Enfin, à l’intervention de l’Administration, les Bahutu obtiennent des parcelles dont l’ensemble est dénommé amashiku. Celui-ci est prélevé dans les pâturages, les bas-fonds et les marais, dans le but de parer aux besoins
en cultures vivrières des populations, notamment en manioc et patates douces. La superficie de ces parcelles ibyati, varie de quelques ares à quatre hectares comme celles qui sont accordées pour la réalisation du paysannat indigène dans la plaine de la Ruzizi.
Bail à ferme à durée indéterminée Kugerera.
Caractéristiques.
En droit, le bail à ferme à durée indéterminée et héréditaire, est un contrat par lequel un bailleur abandonne à un tiers, moyennant une rente ou loyer, la jouissance d’un bien rural. Par extension, ferme signifie le bien rural affermé par son détenteur à celui qui doit le cultiver. Le fermier est le locataire, celui qui tient à ferme une propriété agricole, une exploitation. Au Ruanda-Urundi, le loyer consistait en produits de la terre et en travail ; actuellement, il est bien souvent constitué uniquement en argent.

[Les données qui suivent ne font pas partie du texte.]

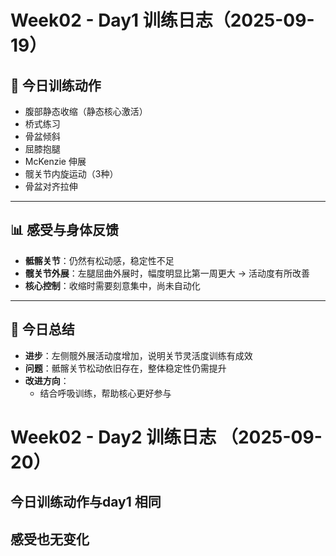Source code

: # Week02 - Day1 训练日志（2025-09-19）

## 🎯 今日训练动作
- 腹部静态收缩（静态核心激活）  
- 桥式练习  
- 骨盆倾斜  
- 屈膝抱腿  
- McKenzie 伸展  
- 髋关节内旋运动（3种）  
- 骨盆对齐拉伸  

---

## 📊 感受与身体反馈
- **骶髂关节**：仍然有松动感，稳定性不足  
- **髋关节外展**：左腿屈曲外展时，幅度明显比第一周更大 → 活动度有所改善  
- **核心控制**：收缩时需要刻意集中，尚未自动化  

---

## 📌 今日总结
- **进步**：左侧髋外展活动度增加，说明关节灵活度训练有成效  
- **问题**：骶髂关节松动依旧存在，整体稳定性仍需提升  
- **改进方向**：    
  - 结合呼吸训练，帮助核心更好参与
 
# Week02  - Day2 训练日志 （2025-09-20）
## 今日训练动作与day1 相同
## 感受也无变化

Le mot kugerera signifie octroyer une terre en friche. Le bailleur prend le nom de shebuja (she: père, buja: serviteur ; d’où le protecteur, le patron) tandis que le fermier porte habituellement celui d’umugererwa (forme passive de kugerera).
Ferme se traduit à l’origine par isambu (Ru.) ou prairie, ishamvu (Ur.), terre inculte, et enfin par itongo lorsque la mise en valeur est réalisée et notamment quand la ferme est abandonnée.
Le fermier possède le droit d’établir sur ses fermes toutes constructions et toutes cultures, même pérennes, qu’il juge utiles, et d’y paître son bétail.
Le bail à ferme se rencontre sous deux formes : selon que le fermier a reçu des champs mis en valeur avec des plantations de bananiers ou selon qu’il s’est fixé sur une terre en friche.
Le contrat est toujours conclu devant deux ou plusieurs témoins et l’on conseille à présent son enregistrement devant le Tribunal indigène local.
En Urundi, certaines fermes portaient le nom d’urugo rw’umuheto pour les guerriers, d’ urugo rw’intore pour les danseurs, urugo rw’ibango pour les serviteurs tels que les coupeurs de bois, veilleurs de nuit, balayeurs, vachers, etc., lorsqu’elles étaient accordées pour récompenser des services rendus.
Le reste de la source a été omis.